Many of these symptoms are made worse by smoking as the qualities of smoke are heating, penetrating, drying etc. Healthy edible forms of cannabis are a good choice. With classical Indian use of cannabis the herb (in many instances the whole plant and not just the high intensity flowers that we now use) is processed first in water for 24 hours, dried, then ‘decarbed’ in ghee (fried gently). The herb is then used (as with all Ayurvedic herbs) in formulas that balance the nature of marijuana have been used successfully over many generations. Even when used for recreational or spiritual purposes (rather than strictly medical) the herb is taken with other herbs or foods to make it more assimilable and less damaging to the body.
Extensive use will increase doshas or organizing principles of the body (especially Vata & Pitta). There is an easily seen effect of erosion of all tissues (dhatus) when used chronically. In combination these actions will have problematic long-term implications. All sorts of disorders can manifest when the doshas are increased and the tissues are weakened.
Beyond the effects of cannabis on the body are its effects on the mind. There are 3 characteristics of the mind in Ayurveda: tamas (delusion and lethargy), rajas (over-activity), and sattwa (calm, clear awareness).Cannabis increases tamas and rajas when not used properly and ‘clogs’ the mind. This is generally not a permanent condition and can be corrected if you follow a healthy protocol with use.
I urge strong caution to those with mental health challenges or a history of mental health problems in the family. I have seen too many tragedies in this regard.
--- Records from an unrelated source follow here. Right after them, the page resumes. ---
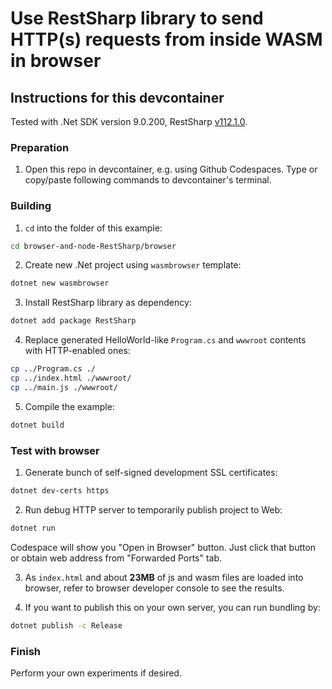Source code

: # Use RestSharp library to send HTTP(s) requests from inside WASM in browser

## Instructions for this devcontainer

Tested with .Net SDK version 9.0.200, RestSharp [v112.1.0](https://www.nuget.org/packages/RestSharp/112.1.0).

### Preparation

1. Open this repo in devcontainer, e.g. using Github Codespaces.
   Type or copy/paste following commands to devcontainer's terminal.

### Building

1. `cd` into the folder of this example:

```sh
cd browser-and-node-RestSharp/browser
```

2. Create new .Net project using `wasmbrowser` template:

```sh
dotnet new wasmbrowser
```

3. Install RestSharp library as dependency:

```sh
dotnet add package RestSharp
```

4. Replace generated HelloWorld-like `Program.cs` and `wwwroot` contents with HTTP-enabled ones:

```sh
cp ../Program.cs ./
cp ../index.html ./wwwroot/
cp ../main.js ./wwwroot/
```

5. Compile the example:

```sh
dotnet build
```

### Test with browser

1. Generate bunch of self-signed development SSL certificates:

```sh
dotnet dev-certs https
```

2. Run debug HTTP server to temporarily publish project to Web:

```sh
dotnet run
```

Codespace will show you "Open in Browser" button. Just click that button or
obtain web address from "Forwarded Ports" tab.

3. As `index.html` and about **23MB** of js and wasm files are loaded into browser, refer to browser developer console
   to see the results.

4. If you want to publish this on your own server, you can run bundling by:

```sh
dotnet publish -c Release
```

### Finish

Perform your own experiments if desired.
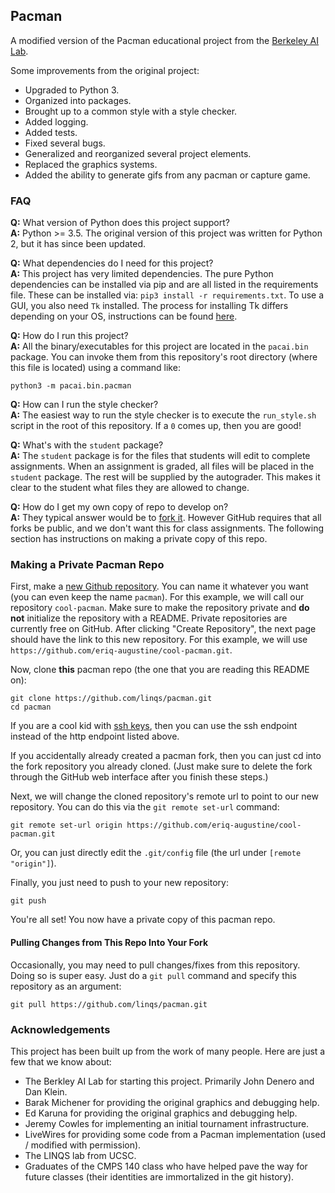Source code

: ## Pacman

A modified version of the Pacman educational project from the [Berkeley AI Lab](http://ai.berkeley.edu/project_overview.html).

Some improvements from the original project:
 - Upgraded to Python 3.
 - Organized into packages.
 - Brought up to a common style with a style checker.
 - Added logging.
 - Added tests.
 - Fixed several bugs.
 - Generalized and reorganized several project elements.
 - Replaced the graphics systems.
 - Added the ability to generate gifs from any pacman or capture game.

### FAQ

**Q:** What version of Python does this project support?  
**A:** Python >= 3.5.
The original version of this project was written for Python 2, but it has since been updated.

**Q:** What dependencies do I need for this project?  
**A:** This project has very limited dependencies.
The pure Python dependencies can be installed via pip and are all listed in the requirements file.
These can be installed via: `pip3 install -r requirements.txt`.
To use a GUI, you also need `Tk` installed.
The process for installing Tk differs depending on your OS, instructions can be found [here](https://tkdocs.com/tutorial/install.html).

**Q:** How do I run this project?  
**A:** All the binary/executables for this project are located in the `pacai.bin` package.
You can invoke them from this repository's root directory (where this file is located) using a command like:
```
python3 -m pacai.bin.pacman
```

**Q:** How can I run the style checker?  
**A:** The easiest way to run the style checker is to execute the `run_style.sh` script in the root of this repository.
If a `0` comes up, then you are good!

**Q:** What's with the `student` package?  
**A:** The `student` package is for the files that students will edit to complete assignments.
When an assignment is graded, all files will be placed in the `student` package.
The rest will be supplied by the autograder.
This makes it clear to the student what files they are allowed to change.

**Q:** How do I get my own copy of repo to develop on?  
**A:** They typical answer would be to [fork it](https://help.github.com/en/articles/fork-a-repo).
However GitHub requires that all forks be public, and we don't want this for class assignments.
The following section has instructions on making a private copy of this repo.

### Making a Private Pacman Repo

First, make a [new Github repository](https://github.com/new).
You can name it whatever you want (you can even keep the name `pacman`).
For this example, we will call our repository `cool-pacman`.
Make sure to make the repository private and **do not** initialize the repository with a README.
Private repositories are currently free on GitHub.
After clicking "Create Repository", the next page should have the link to this new repository.
For this example, we will use `https://github.com/eriq-augustine/cool-pacman.git`.

Now, clone **this** pacman repo (the one that you are reading this README on):
```
git clone https://github.com/linqs/pacman.git
cd pacman
```
If you are a cool kid with [ssh keys](https://help.github.com/en/articles/connecting-to-github-with-ssh), then you can use the ssh endpoint instead of the http endpoint listed above.

If you accidentally already created a pacman fork, then you can just cd into the fork repository you already cloned.
(Just make sure to delete the fork through the GitHub web interface after you finish these steps.)

Next, we will change the cloned repository's remote url to point to our new repository.
You can do this via the `git remote set-url` command:
```
git remote set-url origin https://github.com/eriq-augustine/cool-pacman.git
```
Or, you can just directly edit the `.git/config` file (the url under `[remote "origin"]`).

Finally, you just need to push to your new repository:
```
git push
```

You're all set!
You now have a private copy of this pacman repo.

#### Pulling Changes from This Repo Into Your Fork

Occasionally, you may need to pull changes/fixes from this repository.
Doing so is super easy.
Just do a `git pull` command and specify this repository as an argument:
```
git pull https://github.com/linqs/pacman.git
```

### Acknowledgements

This project has been built up from the work of many people.
Here are just a few that we know about:
 - The Berkley AI Lab for starting this project. Primarily John Denero and Dan Klein.
 - Barak Michener for providing the original graphics and debugging help.
 - Ed Karuna for providing the original graphics and debugging help.
 - Jeremy Cowles for implementing an initial tournament infrastructure.
 - LiveWires for providing some code from a Pacman implementation (used / modified with permission).
 - The LINQS lab from UCSC.
 - Graduates of the CMPS 140 class who have helped pave the way for future classes (their identities are immortalized in the git history).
However I strongly feel that proper and moderate use can have great benefits for some mental health challenges like mild depression (esp based on isolation and social disease), ADHD and related issues. There is increasing evidence that Asperger’s symptoms can be made more manageable with correct use.
Cannabis is taken in 3 different forms in India. As the attitude towards cannabis has fluctuated greatly over time in India (largely due to Muslim and British colonizers) these definitions have morphed over the years depending on what is ‘legal’ and what is available. Bhang is generally leaves cured in a specific way and typically boiled with milk and spices.Chara is resin, akin to kif or hash. Gangha is flowers, usually taken for pleasure but also made into many different medicines. Seeds and roots are used in some formulations as well. It is good to remember that these forms of cannabis are far less potent than what is easily available in the US either on the street or in state licensed dispensaries.
How to Medicate for health:
I have cross-pollinated my Ayurvedic knowledge of cannabis with a harm-reduction philosophy and this has lead me to develop a basic guideline to healthy(er) use. This guide is helpful for those who are medicating regularly for physical complaints, to take the place of more dangerous drugs (both over the counter and illicit), or as a stress relieving measure.
How to Medicate:
Balance cannabis with other herbs and foods which have qualities and actions opposite to marijuana. Focus on cooling, moistening, stable, nourishing, mind and Ojas supporting foods and herbs. Avoid ingredients that are too heavy for you to digest. As always, eat what is freshly prepared, cooked, and enjoyed with love and pleasure.